SUBSIDENCE ANALYSIS AND SEDIMENTOLOGY INDICATES A WRENCH BASIN FOR THE WESTERN PORTION OF THE TAOS TROUGH (Invited Presentation)


SWEET, Dustin E., Department of Geosciences, Texas Tech University, MS 1053, Science Building 125, Lubbock, TX 79409, dustin.sweet@ttu.edu

The Taos trough is a late Paleozoic basin that accumulated sediments derived from uplifted Precambrian-cored blocks during the ancestral Rocky Mountain orogenic event. Proposed models of the basin evolution are conflicting. One model suggests that basin subsidence was driven by thrust-loading of the western margin of the basin. Whereas, the other model proposes a wrench basin where the western margin is a strike-slip fault.

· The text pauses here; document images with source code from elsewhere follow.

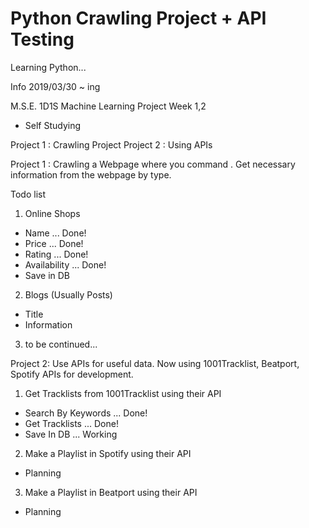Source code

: # Python Crawling Project + API Testing 
Learning Python...

Info
2019/03/30 ~ ing

M.S.E. 1D1S Machine Learning Project Week 1,2
+ Self Studying

Project 1 : Crawling Project
Project 2 : Using APIs



Project 1 :
Crawling a Webpage where you command . Get necessary information from the webpage by type.

Todo list

1. Online Shops
- Name ... Done!
- Price ... Done!
- Rating ... Done!
- Availability ... Done!
- Save in DB

2. Blogs (Usually Posts)
- Title
- Information

3. to be continued...


Project 2:
Use APIs for useful data. Now using 1001Tracklist, Beatport, Spotify APIs for development.

1. Get Tracklists from 1001Tracklist using their API
- Search By Keywords ... Done!
- Get Tracklists ... Done!
- Save In DB ... Working

2. Make a Playlist in Spotify using their API
- Planning

3. Make a Playlist in Beatport using their API
- Planning


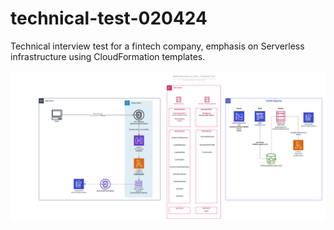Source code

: # technical-test-020424
Technical interview test for a fintech company, emphasis on Serverless infrastructure using CloudFormation templates.


![Architectural Diagram](./assets/architecture.png)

In the wrench model, basin subsidence is assumed to be driven by block rotation during intrabasinal thrusting coupled with a dip-slip component along the Picuris-Pecos fault.

A composite stratigraphic column, compiled from localities in the axis of the Taos trough, was subjected to backstripping to assess the magnitude and duration of subsidence. Using a combination of existing biostratigraphic control and new conodont biostratigraphy, subsidence began in the Early Pennsylvanian, reached the highest rate and magnitude in the Desmoinesian, and then greatly diminished by Late Pennsylvanian. An uptick in subsidence rate and magnitude occurred in the early Permian before essentially ceasing by the end of the Leonardian. Magnitude and duration of subsidence most closely compare to geohistory curves of basins located in strike-slip settings.

Sediment transport indicators in shallow marine facies demonstrate transport directions that range from southwest to northwest. Nonmarine directional transport indicators predominantly align in a southwest direction. This data signals an eastern provenance for the study area. Pennsylvanian strata form a growth syncline adjacent to Laramide-aged thrusts in the Taos trough indicating these thrusts were also active in the Pennsylvanian. Thus, intrabasinal Precambrian-cored thrust blocks are the preferred provenance region rather than the far-field Sierra Grande uplift.

This analysis demonstrates that structural models for the Taos trough must be compatible with strain partitioning that allows north-south dextral strike-slip motion and east-verging thrusts. For the western Taos trough, subsidence analysis and sediment transport indicators are most consistent with the proposed wrench model. However, subsidence for the eastern portion of the Taos trough region may largely have been through thrust loading.